■ DIRECTIONS:
Copy the records exactly, leaving out every picture.

■ Saved data entries:
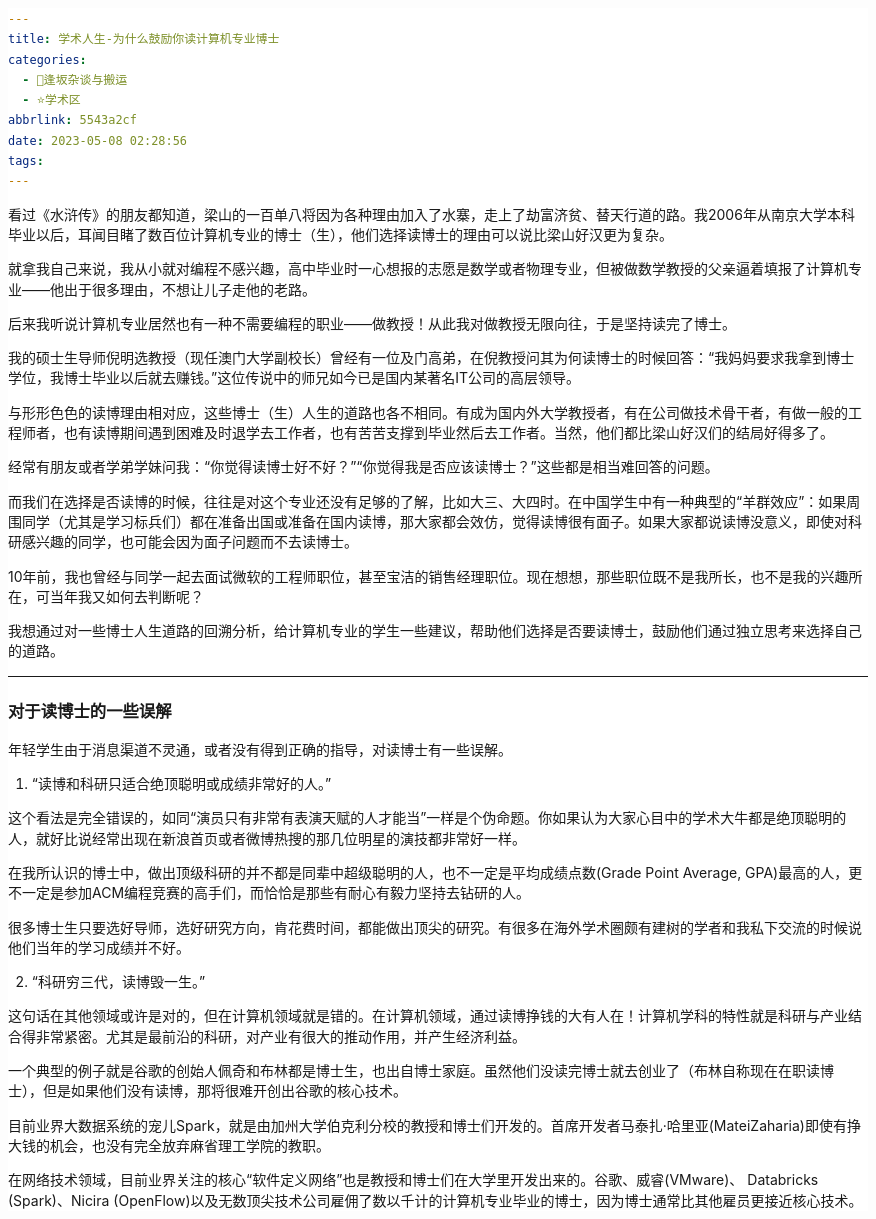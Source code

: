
 ```yaml
---
title: 学术人生-为什么鼓励你读计算机专业博士
categories:
  - 🌙逢坂杂谈与搬运
  - ⭐学术区
abbrlink: 5543a2cf
date: 2023-05-08 02:28:56
tags:
---
```


看过《水浒传》的朋友都知道，梁山的一百单八将因为各种理由加入了水寨，走上了劫富济贫、替天行道的路。我2006年从南京大学本科毕业以后，耳闻目睹了数百位计算机专业的博士（生），他们选择读博士的理由可以说比梁山好汉更为复杂。

就拿我自己来说，我从小就对编程不感兴趣，高中毕业时一心想报的志愿是数学或者物理专业，但被做数学教授的父亲逼着填报了计算机专业——他出于很多理由，不想让儿子走他的老路。

后来我听说计算机专业居然也有一种不需要编程的职业——做教授！从此我对做教授无限向往，于是坚持读完了博士。

我的硕士生导师倪明选教授（现任澳门大学副校长）曾经有一位及门高弟，在倪教授问其为何读博士的时候回答：“我妈妈要求我拿到博士学位，我博士毕业以后就去赚钱。”这位传说中的师兄如今已是国内某著名IT公司的高层领导。

与形形色色的读博理由相对应，这些博士（生）人生的道路也各不相同。有成为国内外大学教授者，有在公司做技术骨干者，有做一般的工程师者，也有读博期间遇到困难及时退学去工作者，也有苦苦支撑到毕业然后去工作者。当然，他们都比梁山好汉们的结局好得多了。



经常有朋友或者学弟学妹问我：“你觉得读博士好不好？”“你觉得我是否应该读博士？”这些都是相当难回答的问题。

而我们在选择是否读博的时候，往往是对这个专业还没有足够的了解，比如大三、大四时。在中国学生中有一种典型的“羊群效应”：如果周围同学（尤其是学习标兵们）都在准备出国或准备在国内读博，那大家都会效仿，觉得读博很有面子。如果大家都说读博没意义，即使对科研感兴趣的同学，也可能会因为面子问题而不去读博士。

10年前，我也曾经与同学一起去面试微软的工程师职位，甚至宝洁的销售经理职位。现在想想，那些职位既不是我所长，也不是我的兴趣所在，可当年我又如何去判断呢？

我想通过对一些博士人生道路的回溯分析，给计算机专业的学生一些建议，帮助他们选择是否要读博士，鼓励他们通过独立思考来选择自己的道路。

***

### 对于读博士的一些误解

年轻学生由于消息渠道不灵通，或者没有得到正确的指导，对读博士有一些误解。

1. “读博和科研只适合绝顶聪明或成绩非常好的人。”

这个看法是完全错误的，如同“演员只有非常有表演天赋的人才能当”一样是个伪命题。你如果认为大家心目中的学术大牛都是绝顶聪明的人，就好比说经常出现在新浪首页或者微博热搜的那几位明星的演技都非常好一样。

在我所认识的博士中，做出顶级科研的并不都是同辈中超级聪明的人，也不一定是平均成绩点数(Grade Point Average, GPA)最高的人，更不一定是参加ACM编程竞赛的高手们，而恰恰是那些有耐心有毅力坚持去钻研的人。

很多博士生只要选好导师，选好研究方向，肯花费时间，都能做出顶尖的研究。有很多在海外学术圈颇有建树的学者和我私下交流的时候说他们当年的学习成绩并不好。

2. “科研穷三代，读博毁一生。”

这句话在其他领域或许是对的，但在计算机领域就是错的。在计算机领域，通过读博挣钱的大有人在！计算机学科的特性就是科研与产业结合得非常紧密。尤其是最前沿的科研，对产业有很大的推动作用，并产生经济利益。

一个典型的例子就是谷歌的创始人佩奇和布林都是博士生，也出自博士家庭。虽然他们没读完博士就去创业了（布林自称现在在职读博士），但是如果他们没有读博，那将很难开创出谷歌的核心技术。

目前业界大数据系统的宠儿Spark，就是由加州大学伯克利分校的教授和博士们开发的。首席开发者马泰扎·哈里亚(MateiZaharia)即使有挣大钱的机会，也没有完全放弃麻省理工学院的教职。

在网络技术领域，目前业界关注的核心“软件定义网络”也是教授和博士们在大学里开发出来的。谷歌、威睿(VMware)、 Databricks (Spark)、Nicira (OpenFlow)以及无数顶尖技术公司雇佣了数以千计的计算机专业毕业的博士，因为博士通常比其他雇员更接近核心技术。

■ EXERCISE RESULT:
Source code

:
 ```yaml
---
title: 学术人生-为什么鼓励你读计算机专业博士
categories:
  - 🌙逢坂杂谈与搬运
  - ⭐学术区
abbrlink: 5543a2cf
date: 2023-05-08 02:28:56
tags:
---
```


看过《水浒传》的朋友都知道，梁山的一百单八将因为各种理由加入了水寨，走上了劫富济贫、替天行道的路。我2006年从南京大学本科毕业以后，耳闻目睹了数百位计算机专业的博士（生），他们选择读博士的理由可以说比梁山好汉更为复杂。

就拿我自己来说，我从小就对编程不感兴趣，高中毕业时一心想报的志愿是数学或者物理专业，但被做数学教授的父亲逼着填报了计算机专业——他出于很多理由，不想让儿子走他的老路。

后来我听说计算机专业居然也有一种不需要编程的职业——做教授！从此我对做教授无限向往，于是坚持读完了博士。

我的硕士生导师倪明选教授（现任澳门大学副校长）曾经有一位及门高弟，在倪教授问其为何读博士的时候回答：“我妈妈要求我拿到博士学位，我博士毕业以后就去赚钱。”这位传说中的师兄如今已是国内某著名IT公司的高层领导。

与形形色色的读博理由相对应，这些博士（生）人生的道路也各不相同。有成为国内外大学教授者，有在公司做技术骨干者，有做一般的工程师者，也有读博期间遇到困难及时退学去工作者，也有苦苦支撑到毕业然后去工作者。当然，他们都比梁山好汉们的结局好得多了。



经常有朋友或者学弟学妹问我：“你觉得读博士好不好？”“你觉得我是否应该读博士？”这些都是相当难回答的问题。

而我们在选择是否读博的时候，往往是对这个专业还没有足够的了解，比如大三、大四时。在中国学生中有一种典型的“羊群效应”：如果周围同学（尤其是学习标兵们）都在准备出国或准备在国内读博，那大家都会效仿，觉得读博很有面子。如果大家都说读博没意义，即使对科研感兴趣的同学，也可能会因为面子问题而不去读博士。

10年前，我也曾经与同学一起去面试微软的工程师职位，甚至宝洁的销售经理职位。现在想想，那些职位既不是我所长，也不是我的兴趣所在，可当年我又如何去判断呢？

我想通过对一些博士人生道路的回溯分析，给计算机专业的学生一些建议，帮助他们选择是否要读博士，鼓励他们通过独立思考来选择自己的道路。

***

### 对于读博士的一些误解

年轻学生由于消息渠道不灵通，或者没有得到正确的指导，对读博士有一些误解。

1. “读博和科研只适合绝顶聪明或成绩非常好的人。”

这个看法是完全错误的，如同“演员只有非常有表演天赋的人才能当”一样是个伪命题。你如果认为大家心目中的学术大牛都是绝顶聪明的人，就好比说经常出现在新浪首页或者微博热搜的那几位明星的演技都非常好一样。

在我所认识的博士中，做出顶级科研的并不都是同辈中超级聪明的人，也不一定是平均成绩点数(Grade Point Average, GPA)最高的人，更不一定是参加ACM编程竞赛的高手们，而恰恰是那些有耐心有毅力坚持去钻研的人。

很多博士生只要选好导师，选好研究方向，肯花费时间，都能做出顶尖的研究。有很多在海外学术圈颇有建树的学者和我私下交流的时候说他们当年的学习成绩并不好。

2. “科研穷三代，读博毁一生。”

这句话在其他领域或许是对的，但在计算机领域就是错的。在计算机领域，通过读博挣钱的大有人在！计算机学科的特性就是科研与产业结合得非常紧密。尤其是最前沿的科研，对产业有很大的推动作用，并产生经济利益。

一个典型的例子就是谷歌的创始人佩奇和布林都是博士生，也出自博士家庭。虽然他们没读完博士就去创业了（布林自称现在在职读博士），但是如果他们没有读博，那将很难开创出谷歌的核心技术。

目前业界大数据系统的宠儿Spark，就是由加州大学伯克利分校的教授和博士们开发的。首席开发者马泰扎·哈里亚(MateiZaharia)即使有挣大钱的机会，也没有完全放弃麻省理工学院的教职。

在网络技术领域，目前业界关注的核心“软件定义网络”也是教授和博士们在大学里开发出来的。谷歌、威睿(VMware)、 Databricks (Spark)、Nicira (OpenFlow)以及无数顶尖技术公司雇佣了数以千计的计算机专业毕业的博士，因为博士通常比其他雇员更接近核心技术。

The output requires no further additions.